An exact copy of the lines from the one containing "HGB & Env & $0.836\pm0.014$" through the final line of the records is the only acceptable answer.

__Collected data__:
○ ○ ○
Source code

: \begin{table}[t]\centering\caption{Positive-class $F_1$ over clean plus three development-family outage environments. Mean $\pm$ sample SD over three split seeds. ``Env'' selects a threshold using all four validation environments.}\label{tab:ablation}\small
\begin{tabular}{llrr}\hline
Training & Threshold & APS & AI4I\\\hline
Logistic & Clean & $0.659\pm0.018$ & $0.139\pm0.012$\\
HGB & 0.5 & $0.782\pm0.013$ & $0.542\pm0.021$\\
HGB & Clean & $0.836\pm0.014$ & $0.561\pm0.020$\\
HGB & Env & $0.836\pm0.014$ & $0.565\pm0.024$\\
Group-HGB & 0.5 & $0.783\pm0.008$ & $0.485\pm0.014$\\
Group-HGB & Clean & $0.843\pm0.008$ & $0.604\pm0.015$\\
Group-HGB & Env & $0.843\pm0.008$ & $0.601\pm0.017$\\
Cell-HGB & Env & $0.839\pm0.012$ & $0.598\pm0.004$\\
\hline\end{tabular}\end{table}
○ ○ ○
__Completed exercise__:
HGB & Env & $0.836\pm0.014$ & $0.565\pm0.024$\\
Group-HGB & 0.5 & $0.783\pm0.008$ & $0.485\pm0.014$\\
Group-HGB & Clean & $0.843\pm0.008$ & $0.604\pm0.015$\\
Group-HGB & Env & $0.843\pm0.008$ & $0.601\pm0.017$\\
Cell-HGB & Env & $0.839\pm0.012$ & $0.598\pm0.004$\\
\hline\end{tabular}\end{table}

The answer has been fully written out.